[EXERCISE BRIEF] Your output should be exactly the lines from the one containing "- Corrige exportador" through the final line of the following data, please, with no pictures.

(Dataset entries)
##############################
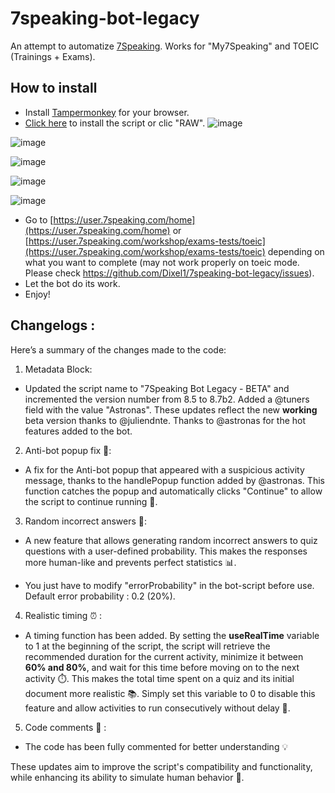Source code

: # 7speaking-bot-legacy
An attempt to automatize [7Speaking](7speaking.com). Works for "My7Speaking" and TOEIC (Trainings + Exams).

## How to install
- Install [Tampermonkey](https://www.tampermonkey.net/) for your browser.
- [Click here](https://github.com/Dixel1/7speaking-bot-legacy/raw/main/7speaking.user.js) to install the script or clic "RAW".
![image](https://github.com/Dixel1/7speaking-bot-legacy/assets/63664894/4d7af9cc-8765-4d2f-b4cc-52db5ff5f256)


![image](https://github.com/user-attachments/assets/e203c431-6739-4963-af55-a3a3c3b1c69e)

![image](https://github.com/user-attachments/assets/a163702d-0de9-4eb4-a6a2-74893e0516ea)

![image](https://github.com/user-attachments/assets/1ae47b69-c22d-4656-baa5-233aa249702b)

![image](https://github.com/user-attachments/assets/725c4389-10bf-4933-bbfb-e0598921d9bd)




- Go to [https://user.7speaking.com/home](https://user.7speaking.com/home) or [https://user.7speaking.com/workshop/exams-tests/toeic](https://user.7speaking.com/workshop/exams-tests/toeic) depending on what you want to complete (may not work properly on toeic mode. Please check https://github.com/Dixel1/7speaking-bot-legacy/issues).
- Let the bot do its work.
- Enjoy!

## Changelogs :

Here’s a summary of the changes made to the code:

1. Metadata Block:
  - Updated the script name to "7Speaking Bot Legacy - BETA" and incremented the version number from 8.5 to 8.7b2. Added a @tuners field with the value "Astronas".
These updates reflect the new **working** beta version thanks to @juliendnte. Thanks to @astronas for the hot features added to the bot.

2. Anti-bot popup fix 🚫:
- A fix for the Anti-bot popup that appeared with a suspicious activity message, thanks to the handlePopup function added by @astronas. This function catches the popup and automatically clicks "Continue" to allow the script to continue running 🔄.

3. Random incorrect answers 🤔:
- A new feature that allows generating random incorrect answers to quiz questions with a user-defined probability. This makes the responses more human-like and prevents perfect statistics 📊.

- You just have to modify "errorProbability" in the bot-script before use. Default error probability : 0.2 (20%).

4. Realistic timing ⏰ :
- A timing function has been added. By setting the **useRealTime** variable to 1 at the beginning of the script, the script will retrieve the recommended duration for the current activity, minimize it between **60% and 80%**, and wait for this time before moving on to the next activity ⏱️. This makes the total time spent on a quiz and its initial document more realistic 📚. Simply set this variable to 0 to disable this feature and allow activities to run consecutively without delay 🚀.

5. Code comments 📝 :
- The code has been fully commented for better understanding 💡

These updates aim to improve the script's compatibility and functionality, while enhancing its ability to simulate human behavior 🤖.
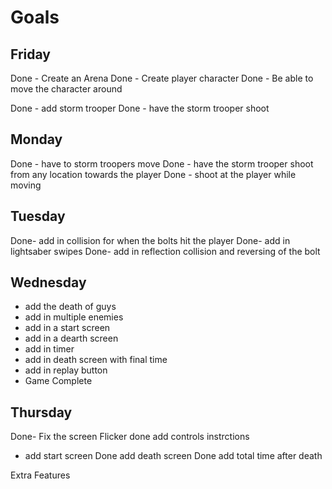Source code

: # Goals

## Friday
Done - Create an Arena 
Done - Create player character
Done - Be able to move the character around

Done - add storm trooper
Done - have the storm trooper shoot

## Monday
Done - have to storm troopers move
Done - have the storm trooper shoot from any location towards the player
Done - shoot at the player while moving

## Tuesday

Done- add in collision for when the bolts hit the player
Done- add in lightsaber swipes
Done- add in reflection collision and reversing of the bolt

## Wednesday

- add the death of guys
- add in multiple enemies
- add in a start screen
- add in a dearth screen
- add in timer
- add in death screen with final time
- add in replay button
- Game Complete

## Thursday

Done- Fix the screen Flicker
done add controls instrctions
- add start screen 
Done add death screen
Done add total time after death


Extra Features
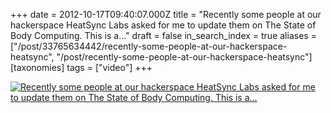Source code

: +++
date = 2012-10-17T09:40:07.000Z
title = "Recently some people at our hackerspace HeatSync Labs asked for me to update them on The State of Body Computing. This is a..."
draft = false
in_search_index = true
aliases = ["/post/33765634442/recently-some-people-at-our-hackerspace-heatsync", "/post/recently-some-people-at-our-hackerspace-heatsync"]
[taxonomies]
tags = ["video"]
+++

[![Recently some people at our hackerspace HeatSync Labs asked for me to update them on The State of Body Computing. This is a...](https://i.ytimg.com/vi/RNx3AtNQ7Dg/hqdefault.jpg)](https://www.youtube.com/watch?v=RNx3AtNQ7Dg)
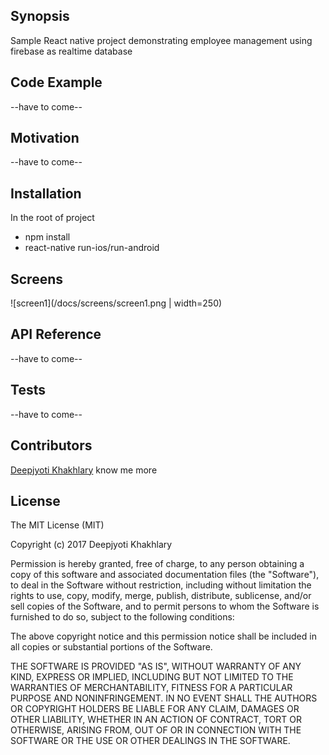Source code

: ## Synopsis

Sample React native project demonstrating employee management using firebase as realtime database


## Code Example
--have to come--

## Motivation
--have to come--


## Installation
In the root of project
- npm install
- react-native run-ios/run-android

## Screens
![screen1](/docs/screens/screen1.png | width=250)

## API Reference
--have to come--

## Tests
--have to come--

## Contributors

[Deepjyoti Khakhlary](https://www.linkedin.com/in/deepjyotikhakhlary/) know me more

## License

The MIT License (MIT)

Copyright (c) 2017 Deepjyoti Khakhlary

Permission is hereby granted, free of charge, to any person obtaining a copy of
this software and associated documentation files (the "Software"), to deal in
the Software without restriction, including without limitation the rights to
use, copy, modify, merge, publish, distribute, sublicense, and/or sell copies of
the Software, and to permit persons to whom the Software is furnished to do so,
subject to the following conditions:

The above copyright notice and this permission notice shall be included in all
copies or substantial portions of the Software.

THE SOFTWARE IS PROVIDED "AS IS", WITHOUT WARRANTY OF ANY KIND, EXPRESS OR
IMPLIED, INCLUDING BUT NOT LIMITED TO THE WARRANTIES OF MERCHANTABILITY, FITNESS
FOR A PARTICULAR PURPOSE AND NONINFRINGEMENT. IN NO EVENT SHALL THE AUTHORS OR
COPYRIGHT HOLDERS BE LIABLE FOR ANY CLAIM, DAMAGES OR OTHER LIABILITY, WHETHER
IN AN ACTION OF CONTRACT, TORT OR OTHERWISE, ARISING FROM, OUT OF OR IN
CONNECTION WITH THE SOFTWARE OR THE USE OR OTHER DEALINGS IN THE SOFTWARE.

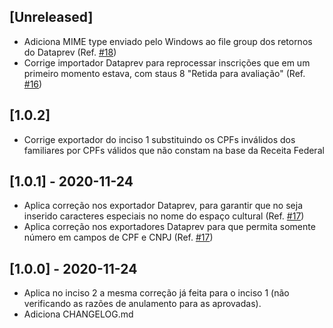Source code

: 
## [Unreleased]
- Adiciona MIME type enviado pelo Windows ao file group dos retornos do Dataprev (Ref. [#18](https://github.com/mapasculturais/plugin-AldirBlancDataprev/issues/18))
- Corrige importador Dataprev para reprocessar inscrições que em um primeiro momento estava, com staus 8 "Retida para avaliação" (Ref. [#16](https://github.com/mapasculturais/plugin-AldirBlancDataprev/issues/16))

## [1.0.2]
- Corrige exportador do inciso 1 substituindo os CPFs inválidos dos familiares por CPFs válidos que não constam na base da Receita Federal

## [1.0.1] - 2020-11-24
- Aplica correção nos exportador Dataprev, para garantir que no seja inserido caracteres especiais no nome do espaço cultural (Ref. [#17](https://github.com/mapasculturais/plugin-AldirBlancDataprev/issues/17))
- Aplica correção nos exportadores Dataprev para que permita somente número em campos de CPF e CNPJ (Ref. [#17](https://github.com/mapasculturais/plugin-AldirBlancDataprev/issues/17))

## [1.0.0] - 2020-11-24
- Aplica no inciso 2 a mesma correção já feita para o inciso 1 (não verificando as razões de anulamento para as aprovadas).
- Adiciona CHANGELOG.md

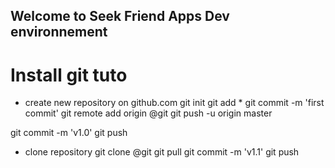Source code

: ## Welcome to Seek Friend Apps Dev environnement

# Install git tuto
- create new repository on github.com
git init
git add *
git commit -m 'first commit'
git remote add origin @git
git push -u origin master

git commit -m 'v1.0'
git push

- clone repository
git clone @git
git pull
git commit -m 'v1.1'
git push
##############################
[OUTPUT FOR THIS TASK]
- Corrige exportador do inciso 1 substituindo os CPFs inválidos dos familiares por CPFs válidos que não constam na base da Receita Federal

## [1.0.1] - 2020-11-24
- Aplica correção nos exportador Dataprev, para garantir que no seja inserido caracteres especiais no nome do espaço cultural (Ref. [#17](https://github.com/mapasculturais/plugin-AldirBlancDataprev/issues/17))
- Aplica correção nos exportadores Dataprev para que permita somente número em campos de CPF e CNPJ (Ref. [#17](https://github.com/mapasculturais/plugin-AldirBlancDataprev/issues/17))

## [1.0.0] - 2020-11-24
- Aplica no inciso 2 a mesma correção já feita para o inciso 1 (não verificando as razões de anulamento para as aprovadas).
- Adiciona CHANGELOG.md

Source code

: ## Welcome to Seek Friend Apps Dev environnement

# Install git tuto
- create new repository on github.com
git init
git add *
git commit -m 'first commit'
git remote add origin @git
git push -u origin master

git commit -m 'v1.0'
git push

- clone repository
git clone @git
git pull
git commit -m 'v1.1'
git push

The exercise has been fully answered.